Indexing sparse vectors with Turso

In the latest 0.3.0 release of Turso database we made several notable improvements for vector search support for both dense and sparse vectors: For dense vectors, we have introduced SIMD acceleration, allowing for faster exact search for dense operations. For sparse vectors, we have added a new, more efficient storage representation, and specialized indexing methods, allowing for a better approximate search.

In this post, we'll dive deep into the sparse vectors indexing feature, which allows quick search for nearest neighbors by Weighted Jaccard distance in the collection of sparse vectors. We will show specializing for sparse vectors allow for a 5-50x space savings over dense vectors, and how the new indexing method delivers and an additional 21% speedup for approximate search.

#Sparse vectors and Jaccard distance

Vector search has exploded in popularity recently, on the back of the rise of LLMs. The vectors used by embedding models are dense vectors: most of its dimensions have some value. However, in more traditional machine learning domains, sparse vectors are still found. They remain a valuable tool in the domains like bioinformatics, text mining, computer vision and others.

Sparse vectors excel at comparing weighted feature sets. For example, you can measure document similarity by representing each document as a sparse vector, where each dimension is a dictionary word weighted by its tf-idf scores. Another example can be estimating genomes similarity by representing them as a sketch vector of k-mers.

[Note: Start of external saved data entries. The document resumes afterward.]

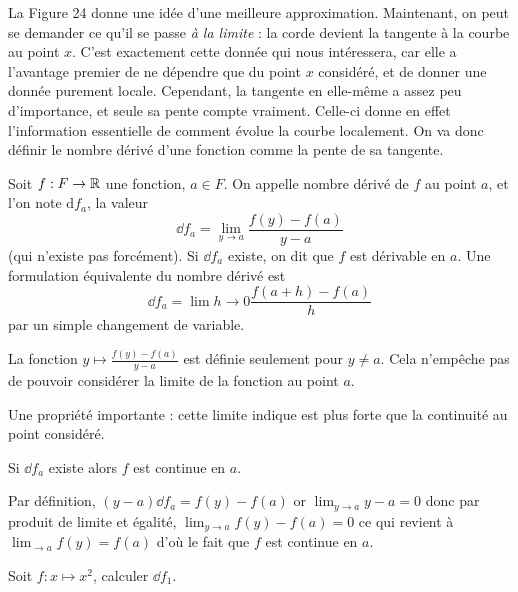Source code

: 
 La Figure 24 donne une idée d'une meilleure approximation. Maintenant, on peut se demander ce qu'il se passe \textit{à la limite} : la corde devient la tangente à la courbe au point $x$. C'est exactement cette donnée qui nous intéressera, car elle a l'avantage premier de ne dépendre que du point $x$ considéré, et de donner une donnée purement locale. Cependant, la tangente en elle-même a assez peu d'importance, et seule sa pente compte vraiment. Celle-ci donne en effet l'information essentielle de comment évolue la courbe localement. On va donc définir le nombre dérivé d'une fonction comme la pente de sa tangente.

 \begin{defi}
    Soit $f : F \to \mathbb{R}$ une fonction, $a\in F$. On appelle nombre dérivé de $f$ au point $a$, et l'on note $\mathrm{d}f_a$, la valeur $$\dd f_a = \lim_{y\to a}\frac{f(y)-f(a)}{y-a}$$ (qui n'existe pas forcément). Si $\dd f_a$ existe, on dit que $f$ est dérivable en $a$. Une formulation équivalente du nombre dérivé est $$\dd f_a = \lim{h\to 0}\frac{f(a+h)-f(a)}{h}$$ par un simple changement de variable.
 \end{defi}

 \begin{rmk}
    La fonction $y\mapsto \displaystyle{\frac{f(y)-f(a)}{y-a}}$ est définie seulement pour $y\neq a$. Cela n'empêche pas de pouvoir considérer la limite de la fonction au point $a$.
 \end{rmk}

 Une propriété importante : cette limite indique est plus forte que la continuité au point considéré.

 \begin{prop}
     Si $\dd f_a$ existe alors $f$ est continue en $a$.
 \end{prop}

 \begin{prop}
     Par définition, $(y-a)\dd f_a = f(y)-f(a)$ or $\displaystyle{\lim_{y\to a} y- a = 0}$ donc par produit de limite et égalité, $\displaystyle{\lim_{y\to a} f(y)-f(a) = 0}$ ce qui revient à $\displaystyle{\lim_{\to a} f(y) = f(a)}$ d'où le fait que $f$ est continue en $a$.
 \end{prop}

 \begin{exo}
    Soit $f : x \mapsto x^2$, calculer $\dd f_1$.
 \end{exo}

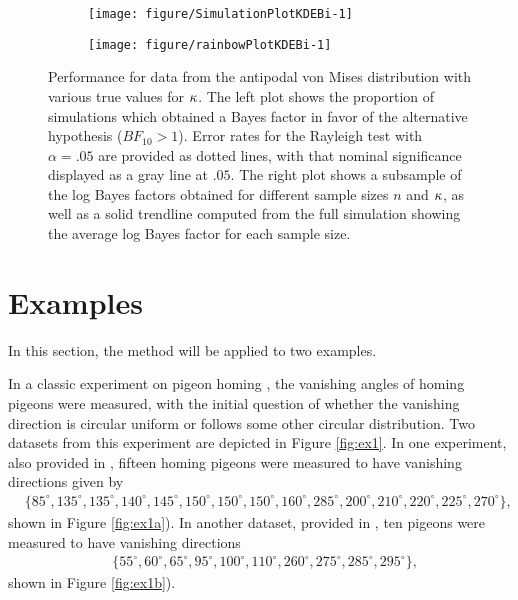 \begin{figure}
  \begin{subfigure}[t]{0.5\linewidth}\centering
\begin{knitrout}
\color{fgcolor}
\texttt{[image: figure/SimulationPlotKDEBi-1]} 

\end{knitrout}
    \caption{}\label{fig:simKDEBierror}
  \end{subfigure}%
  \begin{subfigure}[t]{0.5\linewidth}\centering
\begin{knitrout}
\color{fgcolor}
\texttt{[image: figure/rainbowPlotKDEBi-1]} 

\end{knitrout}
    \caption{}\label{fig:simKDEBibfs}
  \end{subfigure}
  \caption{Performance for data from the antipodal von Mises distribution with various true values for \( \kappa \). The left plot shows the proportion of simulations which obtained a Bayes factor in favor of the alternative hypothesis (\(BF_{10} > 1\)). Error rates for the Rayleigh test with \(\alpha = .05\) are provided as dotted lines, with that nominal significance displayed as a gray line at \(.05\). The right plot shows a subsample of the log Bayes factors obtained for different sample sizes \(n\) and \(\kappa\), as well as a solid trendline computed from the full simulation showing the average log Bayes factor for each sample size.}\label{fig:simKDEBi}
\end{figure}



\section{Examples} \label{sec:ex}
In this section, the method will be applied to two examples. 




In a classic experiment on pigeon homing \citep{schmidt1963role}, the vanishing angles of homing pigeons were measured, with the initial question of whether the vanishing direction is circular uniform or follows some other circular distribution. Two datasets from this experiment are depicted in Figure \ref{fig:ex1}. In one experiment, also provided in \citet{fisher1995statistical}, fifteen homing pigeons were measured to have vanishing directions given by 
\begin{align}
&\{ 85^\circ, 135^\circ, 135^\circ, 140^\circ, 145^\circ, 150^\circ, 150^\circ, 150^\circ, 160^\circ, 285^\circ, 200^\circ, 210^\circ, 220^\circ, 225^\circ, 270^\circ \},
\end{align} 
shown in Figure \ref{fig:ex1a}). In another dataset, provided in \citet{mardia2009directional}, ten pigeons were measured to have vanishing directions 
\begin{align}
&\{ 55^\circ, 60^\circ, 65^\circ, 95^\circ, 100^\circ, 110^\circ, 260^\circ, 275^\circ, 285^\circ, 295^\circ\},
\end{align} 
 shown in Figure \ref{fig:ex1b}).

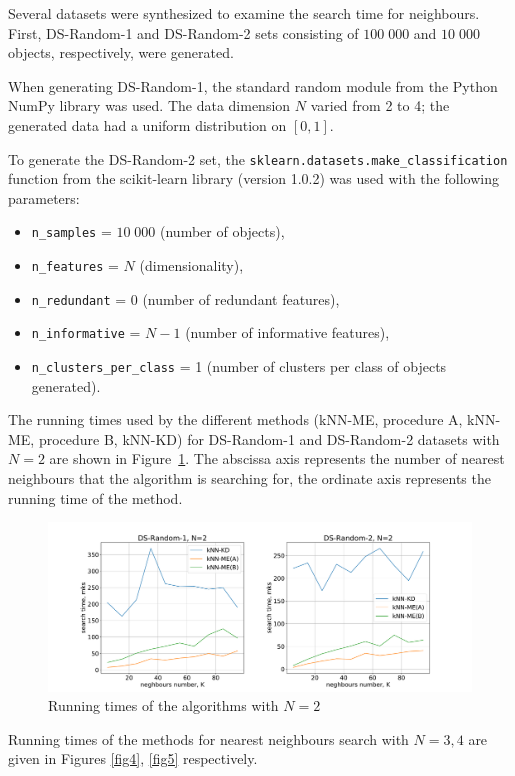 \documentclass[entropy,article,submit,moreauthors,pdftex]{Definitions/mdpi}
\begin{document}
\begin{paracol}{2}
Several datasets were synthesized to examine the search time for neighbours. First, DS-Random-1 and DS-Random-2 sets consisting of $100\;000$ and $10\;000$ objects, respectively, were generated.

When generating DS-Random-1, the standard random module from the Python NumPy library was used. The data dimension $N$ varied from 2 to 4; the generated data had a uniform distribution on $[0, 1]$.

To generate the DS-Random-2 set, the \texttt{sklearn.datasets.make\_classification} function from the scikit-learn library (version 1.0.2) was used with the following parameters: 

\begin{itemize}
\item \texttt{n\_samples} = $10\;000$ (number of objects),
\item \texttt{n\_features} =  $N$ (dimensionality),
\item \texttt{n\_redundant} = 0 (number of redundant features),
\item \texttt{n\_informative} = $N - 1$  (number of informative features),
\item \texttt{n\_clusters\_per\_class} = 1 (number of clusters per class of objects generated).
\end{itemize}
  
The running times used by the different methods (kNN-ME, procedure A, kNN-ME, procedure B, kNN-KD) for DS-Random-1 and DS-Random-2 datasets with $N = 2$ are shown in Figure~\ref{fig3}. The abscissa axis represents the number of nearest neighbours that the algorithm is searching for, the ordinate axis represents the running time of the method.

\begin{figure}
\widefigure
\includegraphics[width=1.0\linewidth]{fig3.pdf}
\caption{Running times of the algorithms with $N = 2$\label{fig3}}
\end{figure}  

Running times of the methods for nearest neighbours search with $N = 3, 4$ are given in Figures \ref{fig4}, \ref{fig5} respectively.


\end{paracol}
\end{document}
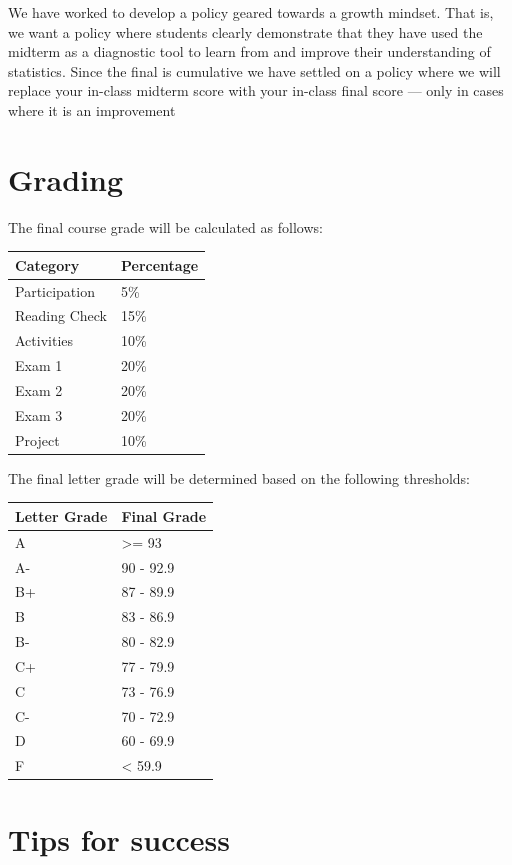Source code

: \documentclass[
  letterpaper,
  DIV=11,
  numbers=noendperiod]{scrreprt}
\begin{document}
We have worked to develop a policy geared towards a growth mindset. That
is, we want a policy where students clearly demonstrate that they have
used the midterm as a diagnostic tool to learn from and improve their
understanding of statistics. Since the final is cumulative we have
settled on a policy where we will replace your in-class midterm score
with your in-class final score --- only in cases where it is an
improvement

\hypertarget{grading}{%
\section*{Grading}\label{grading}}

The final course grade will be calculated as follows:

\begin{longtable}[]{@{}ll@{}}
\toprule()
Category & Percentage \\
\midrule()
\endhead
Participation & 5\% \\
Reading Check & 15\% \\
Activities & 10\% \\
Exam 1 & 20\% \\
Exam 2 & 20\% \\
Exam 3 & 20\% \\
Project & 10\% \\
\bottomrule()
\end{longtable}

The final letter grade will be determined based on the following
thresholds:

\begin{longtable}[]{@{}ll@{}}
\toprule()
Letter Grade & Final Grade \\
\midrule()
\endhead
A & \textgreater= 93 \\
A- & 90 - 92.9 \\
B+ & 87 - 89.9 \\
B & 83 - 86.9 \\
B- & 80 - 82.9 \\
C+ & 77 - 79.9 \\
C & 73 - 76.9 \\
C- & 70 - 72.9 \\
D & 60 - 69.9 \\
F & \textless{} 59.9 \\
\bottomrule()
\end{longtable}

\hypertarget{tips-for-success}{%
\section*{Tips for success}\label{tips-for-success}}
\end{document}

For these use cases, weighted Jaccard distance is the natural metric. Unlike cosine or Euclidean distance, which introduce artifacts from the underlying metric space geometry, Jaccard distance directly captures what matters: the overlap between weighted feature sets.

Consider an example below, where first vector v1 is the closest to q by Jaccard distance and clearly has good overlap with 3 features, but in cosine and Euclidian space this vector is worse than vectors v2 and v3.

#Index Methods in Turso

Starting with Turso 0.3.0 release, a vector can be stored usign the vector32_sparse function, as opposed to the general purpose vector32. Check the full documentation for more functions and examples. When only a small fraction of components are non-zero, sparse representation can use 5–50× less storage, meaning the search can check more vectors in a single database page. This alone leads to faster search: for sparse vectors, our benchmarks indicate that we can search upwards of 100k vectors in under 100 millisecods.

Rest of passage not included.